[Stored data entries]
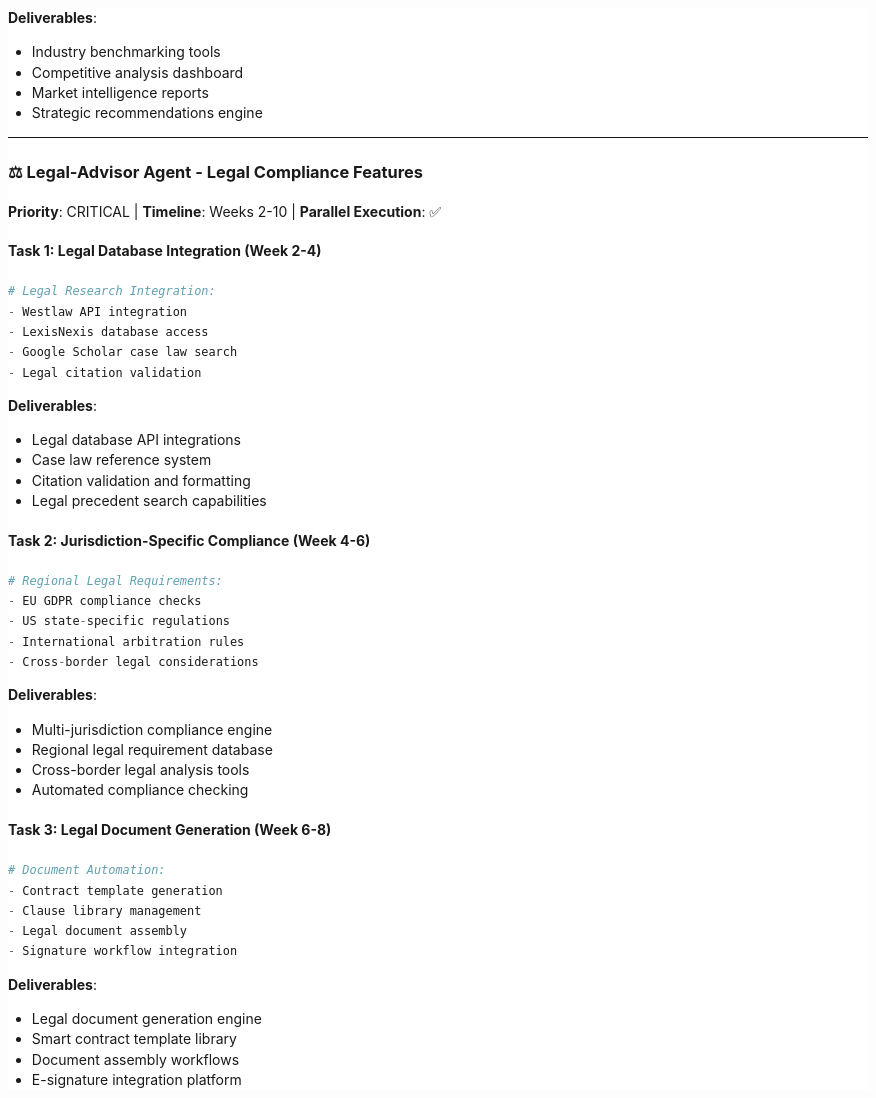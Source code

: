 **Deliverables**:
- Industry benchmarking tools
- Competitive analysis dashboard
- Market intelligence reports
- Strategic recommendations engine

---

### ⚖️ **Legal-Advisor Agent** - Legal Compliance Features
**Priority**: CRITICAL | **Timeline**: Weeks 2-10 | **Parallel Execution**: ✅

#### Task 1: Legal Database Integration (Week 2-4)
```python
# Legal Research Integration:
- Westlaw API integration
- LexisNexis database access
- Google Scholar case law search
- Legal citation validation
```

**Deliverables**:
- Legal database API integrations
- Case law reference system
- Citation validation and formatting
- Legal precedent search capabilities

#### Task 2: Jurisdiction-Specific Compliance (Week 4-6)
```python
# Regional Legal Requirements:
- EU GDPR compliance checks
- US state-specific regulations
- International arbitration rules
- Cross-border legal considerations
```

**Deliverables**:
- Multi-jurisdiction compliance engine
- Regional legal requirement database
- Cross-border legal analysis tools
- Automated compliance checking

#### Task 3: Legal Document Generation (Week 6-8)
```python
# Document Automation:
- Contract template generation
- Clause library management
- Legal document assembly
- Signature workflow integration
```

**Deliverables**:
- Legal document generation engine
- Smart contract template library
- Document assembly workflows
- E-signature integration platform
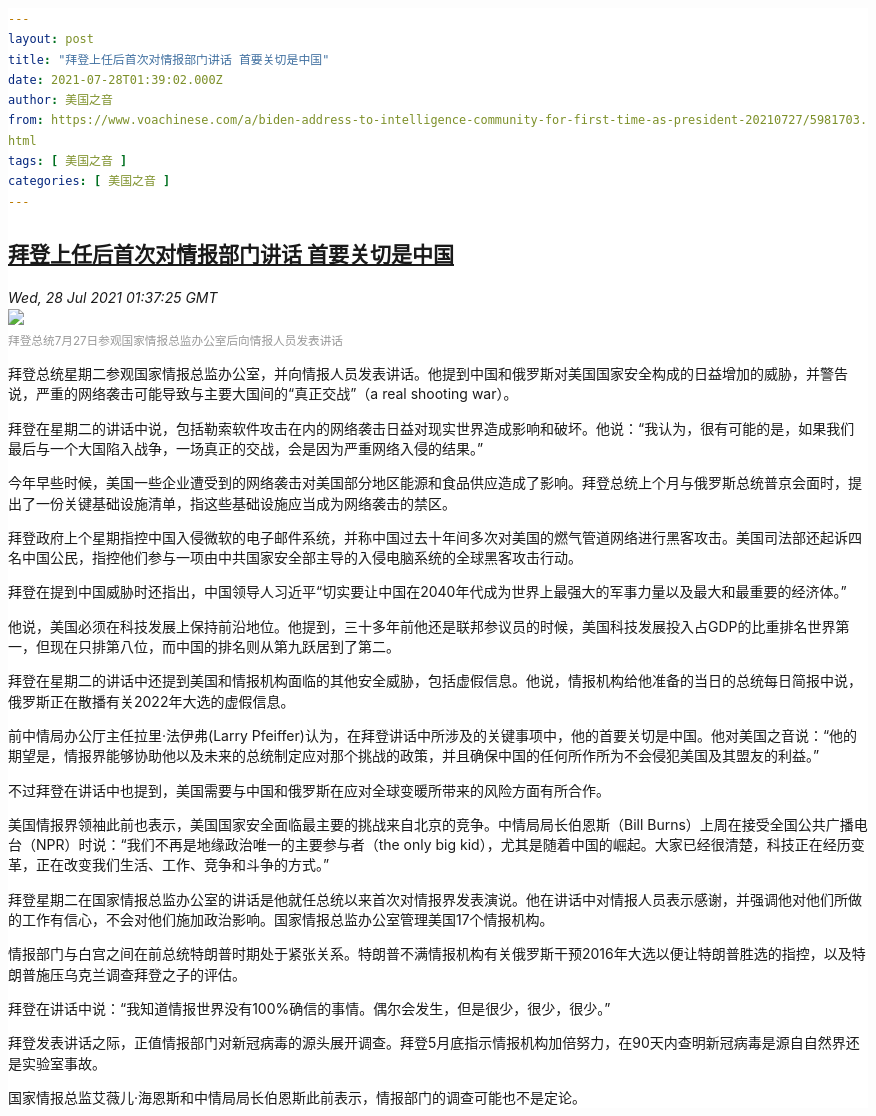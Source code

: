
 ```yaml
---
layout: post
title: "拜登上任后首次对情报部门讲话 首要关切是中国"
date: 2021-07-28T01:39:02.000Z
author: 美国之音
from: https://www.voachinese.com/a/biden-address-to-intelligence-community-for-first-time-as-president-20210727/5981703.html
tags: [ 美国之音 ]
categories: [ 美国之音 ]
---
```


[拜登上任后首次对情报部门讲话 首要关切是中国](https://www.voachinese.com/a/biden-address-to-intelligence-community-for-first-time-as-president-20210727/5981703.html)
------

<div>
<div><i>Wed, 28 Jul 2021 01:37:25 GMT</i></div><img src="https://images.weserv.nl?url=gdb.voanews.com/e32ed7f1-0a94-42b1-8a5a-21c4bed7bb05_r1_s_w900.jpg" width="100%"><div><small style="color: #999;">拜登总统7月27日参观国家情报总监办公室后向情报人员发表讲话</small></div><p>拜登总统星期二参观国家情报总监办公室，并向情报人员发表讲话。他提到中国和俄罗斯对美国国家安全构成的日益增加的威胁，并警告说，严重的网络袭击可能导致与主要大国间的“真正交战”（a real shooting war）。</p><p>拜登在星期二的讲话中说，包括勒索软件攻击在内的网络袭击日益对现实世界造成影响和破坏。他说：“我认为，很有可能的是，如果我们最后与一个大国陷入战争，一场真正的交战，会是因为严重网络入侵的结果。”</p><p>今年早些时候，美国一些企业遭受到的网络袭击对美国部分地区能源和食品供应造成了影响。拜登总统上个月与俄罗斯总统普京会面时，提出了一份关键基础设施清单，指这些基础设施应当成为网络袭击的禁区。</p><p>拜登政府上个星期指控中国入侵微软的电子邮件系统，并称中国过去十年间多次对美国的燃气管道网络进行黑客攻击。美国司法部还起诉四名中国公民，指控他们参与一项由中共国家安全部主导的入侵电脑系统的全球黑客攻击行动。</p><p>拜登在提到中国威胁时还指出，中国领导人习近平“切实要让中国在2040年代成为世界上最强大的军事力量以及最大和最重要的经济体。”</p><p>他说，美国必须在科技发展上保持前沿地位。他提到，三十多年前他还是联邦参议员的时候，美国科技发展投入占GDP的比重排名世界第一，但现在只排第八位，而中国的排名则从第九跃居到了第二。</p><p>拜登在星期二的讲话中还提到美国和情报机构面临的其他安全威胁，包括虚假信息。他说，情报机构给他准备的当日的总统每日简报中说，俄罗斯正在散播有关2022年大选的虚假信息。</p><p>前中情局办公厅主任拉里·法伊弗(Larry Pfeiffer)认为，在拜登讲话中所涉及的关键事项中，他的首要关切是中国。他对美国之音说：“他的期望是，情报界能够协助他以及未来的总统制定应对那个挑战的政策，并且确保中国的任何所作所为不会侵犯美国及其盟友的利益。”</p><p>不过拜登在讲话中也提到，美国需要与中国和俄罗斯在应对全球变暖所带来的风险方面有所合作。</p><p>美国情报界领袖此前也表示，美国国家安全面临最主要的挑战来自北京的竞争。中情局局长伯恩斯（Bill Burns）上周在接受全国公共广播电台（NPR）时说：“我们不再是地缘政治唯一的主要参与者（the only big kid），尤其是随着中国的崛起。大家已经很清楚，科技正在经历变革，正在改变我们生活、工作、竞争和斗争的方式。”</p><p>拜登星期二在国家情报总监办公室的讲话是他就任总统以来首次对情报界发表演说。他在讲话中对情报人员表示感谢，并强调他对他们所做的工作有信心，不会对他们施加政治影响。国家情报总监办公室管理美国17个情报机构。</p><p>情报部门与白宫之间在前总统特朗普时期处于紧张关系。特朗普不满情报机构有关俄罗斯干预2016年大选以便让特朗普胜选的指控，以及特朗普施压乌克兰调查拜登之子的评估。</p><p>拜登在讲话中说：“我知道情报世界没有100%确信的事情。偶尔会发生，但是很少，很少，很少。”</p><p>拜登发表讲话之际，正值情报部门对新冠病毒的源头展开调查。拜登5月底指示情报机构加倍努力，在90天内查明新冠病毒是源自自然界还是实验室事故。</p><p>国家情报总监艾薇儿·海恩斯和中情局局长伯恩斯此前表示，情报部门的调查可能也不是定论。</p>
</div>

Action item:
Please go through the data and copy each line containing the word "voachinese".

Task output:
from: https://www.voachinese.com/a/biden-address-to-intelligence-community-for-first-time-as-president-20210727/5981703.html
[拜登上任后首次对情报部门讲话 首要关切是中国](https://www.voachinese.com/a/biden-address-to-intelligence-community-for-first-time-as-president-20210727/5981703.html)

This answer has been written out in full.